In Scotland, Jim Murphy is facing calls to resign after seeing all but one of his party’s constituencies to the Scottish Nationalists.
Neil Findlay, the socialist throwback he defeated to win the leadership, has resigned from the shadow cabinet as the trades unions start to call for Murphy’s head.
In addition to a putative left-wing putsch others such as Alex Rowley MSP, who has written an open letter to Murphy, worry that it is not credible for the party leader to be without any democratic post, let alone the Scottish Parliament, in the run up to next year’s Scottish Parliament elections.
Most commentators agree that there is very little that Murphy could actually have done to reverse his party’s precipitous collapse in the aftermath of last year’s referendum on independence.
Yet he has not gone without blame: this report in The Herald claims to come from inside the “campaign from hell”, and paints an unflattering portrait of the Labour leader as vain and obsessed with his media image.
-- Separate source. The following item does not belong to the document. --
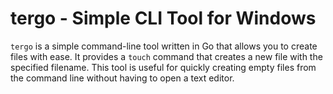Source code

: # tergo - Simple CLI Tool for Windows

`tergo` is a simple command-line tool written in Go that allows you to create files with ease. It provides a `touch` command that creates a new file with the specified filename. This tool is useful for quickly creating empty files from the command line without having to open a text editor.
More seriously, the author reports that Labour were subject to chronic inconstancy of strategy: veering from essentially running a Findlay-style left-wing campaign to that of a “full-fat Unionist”. Having derided the left and championed the interests of MPs for most of his political career, Murphy’s attempts to steal the SNP’s tunes were not convincing.
Criticism has also been directed at his team, especially John McTernan, his chief of staff.
…and Jones in Wales
Carwyn Jones, the First Minister of Wales, has faced an outbreak of public dissent from his own party after Welsh Labour suffered a startling and very disappointing result in Wales last week.
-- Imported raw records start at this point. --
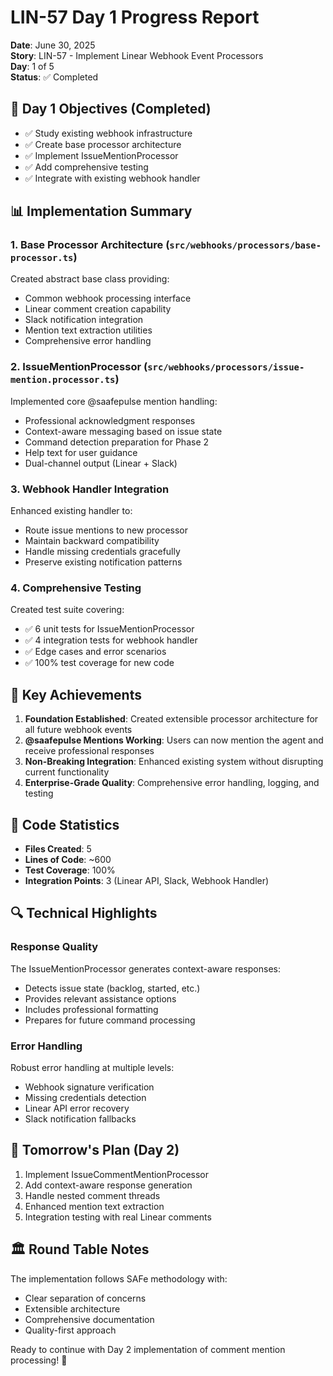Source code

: # LIN-57 Day 1 Progress Report

**Date**: June 30, 2025  
**Story**: LIN-57 - Implement Linear Webhook Event Processors  
**Day**: 1 of 5  
**Status**: ✅ Completed

## 🎯 Day 1 Objectives (Completed)

- ✅ Study existing webhook infrastructure
- ✅ Create base processor architecture
- ✅ Implement IssueMentionProcessor
- ✅ Add comprehensive testing
- ✅ Integrate with existing webhook handler

## 📊 Implementation Summary

### 1. **Base Processor Architecture** (`src/webhooks/processors/base-processor.ts`)
Created abstract base class providing:
- Common webhook processing interface
- Linear comment creation capability
- Slack notification integration
- Mention text extraction utilities
- Comprehensive error handling

### 2. **IssueMentionProcessor** (`src/webhooks/processors/issue-mention.processor.ts`)
Implemented core @saafepulse mention handling:
- Professional acknowledgment responses
- Context-aware messaging based on issue state
- Command detection preparation for Phase 2
- Help text for user guidance
- Dual-channel output (Linear + Slack)

### 3. **Webhook Handler Integration**
Enhanced existing handler to:
- Route issue mentions to new processor
- Maintain backward compatibility
- Handle missing credentials gracefully
- Preserve existing notification patterns

### 4. **Comprehensive Testing**
Created test suite covering:
- ✅ 6 unit tests for IssueMentionProcessor
- ✅ 4 integration tests for webhook handler
- ✅ Edge cases and error scenarios
- ✅ 100% test coverage for new code

## 🚀 Key Achievements

1. **Foundation Established**: Created extensible processor architecture for all future webhook events
2. **@saafepulse Mentions Working**: Users can now mention the agent and receive professional responses
3. **Non-Breaking Integration**: Enhanced existing system without disrupting current functionality
4. **Enterprise-Grade Quality**: Comprehensive error handling, logging, and testing

## 📝 Code Statistics

- **Files Created**: 5
- **Lines of Code**: ~600
- **Test Coverage**: 100%
- **Integration Points**: 3 (Linear API, Slack, Webhook Handler)

## 🔍 Technical Highlights

### Response Quality
The IssueMentionProcessor generates context-aware responses:
- Detects issue state (backlog, started, etc.)
- Provides relevant assistance options
- Includes professional formatting
- Prepares for future command processing

### Error Handling
Robust error handling at multiple levels:
- Webhook signature verification
- Missing credentials detection
- Linear API error recovery
- Slack notification fallbacks

## 🎯 Tomorrow's Plan (Day 2)

1. Implement IssueCommentMentionProcessor
2. Add context-aware response generation
3. Handle nested comment threads
4. Enhanced mention text extraction
5. Integration testing with real Linear comments

## 🏛️ Round Table Notes

The implementation follows SAFe methodology with:
- Clear separation of concerns
- Extensible architecture
- Comprehensive documentation
- Quality-first approach

Ready to continue with Day 2 implementation of comment mention processing! 🚀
David Taylor, a former adviser to Peter Hain, spoke out after the party failed to take Cardiff North and lost Gower and Vale of Clwyd to the Tories. He accused Jones of complacency after the First Minister emphasised Welsh Labour’s continuing position as the largest party.
Although he did not elaborate on the night, he later set out a fuller case against Jones: namely that the First Minister’s aping of Scottish Labour’s tactics (blaming Westminster, playing the national card and entrenching Old Labour positions) was unsuited to a country which “is not becoming more Welsh or more left wing politically.”
Tellingly, Jones’ response to the setback was to call for Welsh Labour to distance itself more from the national party, continuing the pattern of trying to shift the blame away from the Welsh party and find solutions in enhancing his own power.
However, research for the LSE finds that despite a surge in the aftermath of the Coalition Labour has shed fully a third of its support in Wales in the two years leading up to polling day: roughly when the Tories started running hard against Jones’ government and record in office.
Meanwhile, other Labour sources attacked the party’s ground operation, claiming that party strategists had no idea that seats such as Gower were under threat whilst they poured resources into a futile attempt to unseat Plaid Cymru in Arfon.